PLoS ONE (Jan 2017)

Use of a machine learning framework to predict substance use disorder treatment success.

  • Laura Acion,
  • Diana Kelmansky,
  • Mark van der Laan,
  • Ethan Sahker,
  • DeShauna Jones,
  • Stephan Arndt

DOI
https://doi.org/10.1371/journal.pone.0175383
Journal volume & issue
Vol. 12, no. 4
p. e0175383

Abstract

Read online

There are several methods for building prediction models. The wealth of currently available modeling techniques usually forces the researcher to judge, a priori, what will likely be the best method. Super learning (SL) is a methodology that facilitates this decision by combining all identified prediction algorithms pertinent for a particular prediction problem. SL generates a final model that is at least as good as any of the other models considered for predicting the outcome.
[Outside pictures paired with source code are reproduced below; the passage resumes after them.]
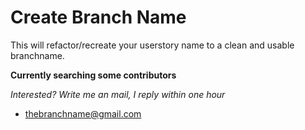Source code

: # Create Branch Name
This will refactor/recreate your userstory name to a clean and usable branchname.

**Currently searching some contributors**

*Interested? Write me an mail, I reply within one hour*

- thebranchname@gmail.com
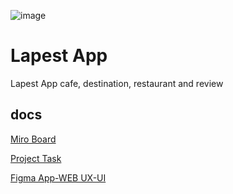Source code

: ![image](https://avatars.githubusercontent.com/u/114473458?s=60&v=4)

# Lapest App

Lapest App cafe, destination, restaurant and review

## docs


[Miro Board](https://miro.com/welcomeonboard/dzJ5cks1UjBDaDdQNUhOQWl0Q1JoOTdLQkJ1eEhHU3QzZFEzNVdyaEJTYWQySUxpcXJCWDJGa3BGV2dGT2ZURnwzMDc0NDU3MzY0OTg3MjQxMDQyfDI=?share_link_id=925977835949)


[Project Task](https://github.com/orgs/lapest/projects/1)

[Figma App-WEB UX-UI ](https://www.figma.com/team_invite/redeem/cgPGTzXG0NJKXvuaG1svSJ)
The overarching aim of this work is to introduce SL to analysts and practitioners. This work compares the performance of logistic regression, penalized regression, random forests, deep learning neural networks, and SL to predict successful substance use disorders (SUD) treatment. A nationwide database including 99,013 SUD treatment patients was used. All algorithms were evaluated using the area under the receiver operating characteristic curve (AUC) in a test sample that was not included in the training sample used to fit the prediction models. AUC for the models ranged between 0.793 and 0.820. SL was superior to all but one of the algorithms compared. An explanation of SL steps is provided. SL is the first step in targeted learning, an analytic framework that yields double robust effect estimation and inference with fewer assumptions than the usual parametric methods. Different aspects of SL depending on the context, its function within the targeted learning framework, and the benefits of this methodology in the addiction field are discussed.